**ABOUT THIS EXERCISE**
Count how many lines below contain the word "from", then give that number alone.

# # #

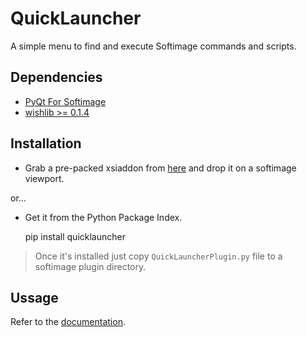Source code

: QuickLauncher
=============
A simple menu to find and execute Softimage commands and scripts.

Dependencies
------------
- [PyQt For Softimage](https://github.com/caron/PyQtForSoftimage)
- [wishlib >= 0.1.4](https://github.com/wishdev-project/wishlib)

Installation
------------
- Grab a pre-packed xsiaddon from [here](http://goo.gl/hOOSP) and drop it on a softimage viewport.

or...

- Get it from the Python Package Index.

    pip install quicklauncher

> Once it's installed just copy `QuickLauncherPlugin.py` file to a softimage plugin directory.

Ussage
------
Refer to the [documentation](https://github.com/csaez/quicklauncher/wiki).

# # #

**FINISHED EXERCISE**
2